Because qPTxM searches for modifications using only the information from a map and unmodified atomic model, a second application of the program for modification discovery is also possible. When examining a high-resolution structure without prior knowledge about the modifications on any of the nucleotides, qPTxM can alternatively reduce the labor required to search for possible modifications by supplying the user with a limited number of candidate sites to be investigated by biochemical methods. The researcher's independent examination of the candidate sites in Coot may still identify a number of cases where features in the density can be otherwise explained. In addition to reducing the number of sites to examine by a factor of ∼50, qPTxM applies criteria uniformly to all nucleotides, eliminating any confirmation bias favoring sites that appear modified when the map is contoured to a particular level (Supplementary Figure S5).

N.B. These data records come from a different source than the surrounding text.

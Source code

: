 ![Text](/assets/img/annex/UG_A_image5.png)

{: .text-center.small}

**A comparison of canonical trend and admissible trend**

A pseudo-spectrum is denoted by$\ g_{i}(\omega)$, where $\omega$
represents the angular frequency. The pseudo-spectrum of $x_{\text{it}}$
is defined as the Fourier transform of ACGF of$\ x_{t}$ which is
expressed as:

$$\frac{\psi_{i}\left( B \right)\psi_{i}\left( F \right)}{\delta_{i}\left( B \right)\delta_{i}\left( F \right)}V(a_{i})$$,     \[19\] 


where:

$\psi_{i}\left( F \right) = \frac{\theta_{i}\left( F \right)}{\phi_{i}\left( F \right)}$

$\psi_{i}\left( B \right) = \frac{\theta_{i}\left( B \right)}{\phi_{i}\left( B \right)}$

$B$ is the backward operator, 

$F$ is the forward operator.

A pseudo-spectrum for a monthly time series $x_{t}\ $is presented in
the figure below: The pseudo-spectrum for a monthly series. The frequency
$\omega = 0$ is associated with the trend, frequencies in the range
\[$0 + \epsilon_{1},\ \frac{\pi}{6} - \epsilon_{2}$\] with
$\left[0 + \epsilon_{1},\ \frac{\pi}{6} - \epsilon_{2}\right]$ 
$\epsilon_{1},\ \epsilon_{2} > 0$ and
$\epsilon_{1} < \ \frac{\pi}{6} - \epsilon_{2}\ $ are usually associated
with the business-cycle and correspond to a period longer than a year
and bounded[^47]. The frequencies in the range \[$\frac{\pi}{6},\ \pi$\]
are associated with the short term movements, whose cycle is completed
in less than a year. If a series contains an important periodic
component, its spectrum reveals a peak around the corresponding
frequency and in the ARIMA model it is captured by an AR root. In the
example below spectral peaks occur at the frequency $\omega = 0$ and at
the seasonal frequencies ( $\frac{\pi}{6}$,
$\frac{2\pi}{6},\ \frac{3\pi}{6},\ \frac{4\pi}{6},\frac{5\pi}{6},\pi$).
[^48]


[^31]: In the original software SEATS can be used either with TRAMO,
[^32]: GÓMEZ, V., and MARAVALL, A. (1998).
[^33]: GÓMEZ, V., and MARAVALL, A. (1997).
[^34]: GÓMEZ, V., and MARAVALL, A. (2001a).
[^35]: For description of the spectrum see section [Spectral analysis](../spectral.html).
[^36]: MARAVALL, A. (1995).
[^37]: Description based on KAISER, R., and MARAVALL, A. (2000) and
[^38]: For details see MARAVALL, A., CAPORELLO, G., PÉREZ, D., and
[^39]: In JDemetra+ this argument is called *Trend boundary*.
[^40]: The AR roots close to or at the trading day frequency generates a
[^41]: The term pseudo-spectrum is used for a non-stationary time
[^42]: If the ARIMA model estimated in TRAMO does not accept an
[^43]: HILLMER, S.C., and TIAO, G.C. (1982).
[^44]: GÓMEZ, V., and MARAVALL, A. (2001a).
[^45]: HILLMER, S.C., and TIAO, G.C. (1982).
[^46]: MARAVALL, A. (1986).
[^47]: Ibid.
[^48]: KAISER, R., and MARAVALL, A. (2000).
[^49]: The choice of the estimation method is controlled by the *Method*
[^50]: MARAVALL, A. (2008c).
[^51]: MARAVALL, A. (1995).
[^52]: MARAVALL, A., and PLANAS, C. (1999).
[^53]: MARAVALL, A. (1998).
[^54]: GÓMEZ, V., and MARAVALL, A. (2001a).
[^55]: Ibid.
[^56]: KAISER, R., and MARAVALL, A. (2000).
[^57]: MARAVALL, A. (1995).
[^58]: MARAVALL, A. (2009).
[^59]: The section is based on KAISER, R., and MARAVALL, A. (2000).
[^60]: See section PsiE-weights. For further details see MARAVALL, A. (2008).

Nucleotide conformations in the ribosome

RNA nucleobases can adopt two major conformations, syn and anti, that differ in the position of the base with respect to the sugar ring, and are interchangeable through rotation around the glycosidic bond. While the anti conformation is energetically more favorable than the syn conformation, the syn state affords a more compact form of the nucleotide aiding in the stability of RNA (34,35). Detailed analysis of several RNAs and RNA-containing complexes including ribosomes indicated that most syn nucleobases participate in tertiary stacking and tertiary base-pairing (34). Consequently, this conformation often occurs in the functionally important regions of RNA, where syn pyrimidines are rarer than syn purines, as pyrimidine derivatives have a larger energetic penalty to adopting this conformation. The importance of syn conformations to RNA function is still not completely understood, and high-resolution structures are instrumental in identifying conserved syn nucleotides and aiding in assessment of their functional role.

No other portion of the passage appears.